Stored records:

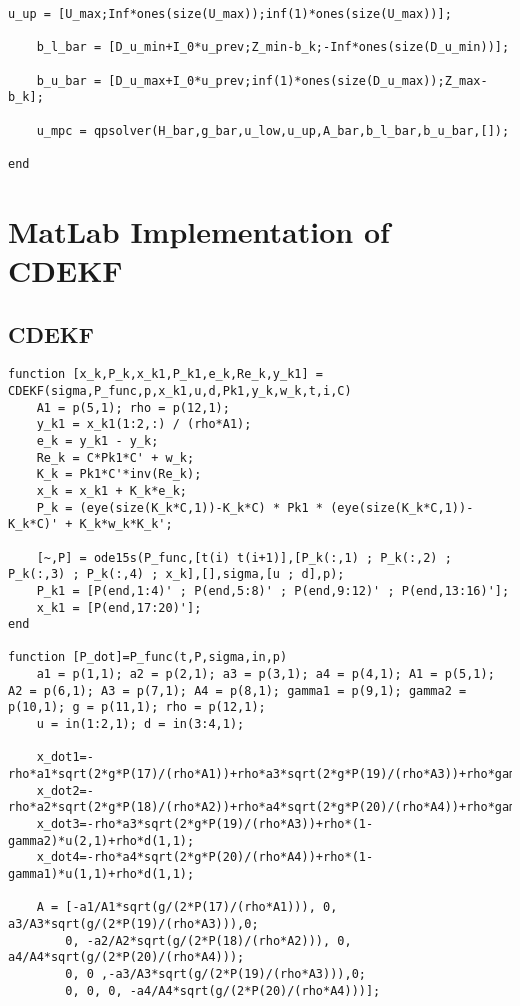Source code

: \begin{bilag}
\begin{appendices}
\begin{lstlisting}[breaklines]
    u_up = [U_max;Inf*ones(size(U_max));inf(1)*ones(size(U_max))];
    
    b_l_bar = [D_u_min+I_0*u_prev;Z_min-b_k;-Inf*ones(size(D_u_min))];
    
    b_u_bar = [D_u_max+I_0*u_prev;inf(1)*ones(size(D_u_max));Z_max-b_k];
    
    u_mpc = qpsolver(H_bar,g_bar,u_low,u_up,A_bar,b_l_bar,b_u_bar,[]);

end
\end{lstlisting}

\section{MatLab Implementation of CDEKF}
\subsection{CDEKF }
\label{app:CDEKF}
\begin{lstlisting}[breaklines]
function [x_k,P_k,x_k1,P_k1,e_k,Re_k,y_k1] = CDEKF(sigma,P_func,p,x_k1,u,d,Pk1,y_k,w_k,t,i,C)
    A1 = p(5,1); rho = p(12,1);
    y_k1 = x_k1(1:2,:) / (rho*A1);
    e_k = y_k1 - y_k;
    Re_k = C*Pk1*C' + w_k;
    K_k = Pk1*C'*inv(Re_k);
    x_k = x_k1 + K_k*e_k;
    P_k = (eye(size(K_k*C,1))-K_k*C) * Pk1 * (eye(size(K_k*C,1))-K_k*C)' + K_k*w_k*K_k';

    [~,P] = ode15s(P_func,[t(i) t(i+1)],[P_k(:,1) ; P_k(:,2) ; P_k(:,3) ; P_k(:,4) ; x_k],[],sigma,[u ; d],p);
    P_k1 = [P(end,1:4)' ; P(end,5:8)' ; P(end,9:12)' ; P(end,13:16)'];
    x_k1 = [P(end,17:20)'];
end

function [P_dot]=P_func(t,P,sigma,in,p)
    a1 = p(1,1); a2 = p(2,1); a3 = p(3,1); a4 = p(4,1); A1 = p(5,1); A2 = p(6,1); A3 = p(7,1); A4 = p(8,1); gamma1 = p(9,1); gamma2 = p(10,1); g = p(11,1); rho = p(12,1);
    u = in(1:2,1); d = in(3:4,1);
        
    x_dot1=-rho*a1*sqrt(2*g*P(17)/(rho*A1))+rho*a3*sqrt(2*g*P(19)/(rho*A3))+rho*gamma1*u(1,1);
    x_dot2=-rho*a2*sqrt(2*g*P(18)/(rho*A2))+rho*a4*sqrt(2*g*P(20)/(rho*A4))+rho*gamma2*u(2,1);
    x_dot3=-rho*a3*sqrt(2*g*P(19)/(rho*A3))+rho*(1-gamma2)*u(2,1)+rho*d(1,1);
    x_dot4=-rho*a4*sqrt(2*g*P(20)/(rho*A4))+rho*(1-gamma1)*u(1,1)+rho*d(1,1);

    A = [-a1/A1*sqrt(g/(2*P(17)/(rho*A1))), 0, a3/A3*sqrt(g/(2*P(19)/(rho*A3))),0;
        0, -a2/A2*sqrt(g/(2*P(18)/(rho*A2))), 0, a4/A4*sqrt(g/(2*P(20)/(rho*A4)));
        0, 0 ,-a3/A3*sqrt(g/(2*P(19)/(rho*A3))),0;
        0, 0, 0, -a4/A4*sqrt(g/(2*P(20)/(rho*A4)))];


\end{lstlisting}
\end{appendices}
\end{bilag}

Problem requirements: Please state how many lines in the data contain the word "sigma", giving only that number.

Solution: 3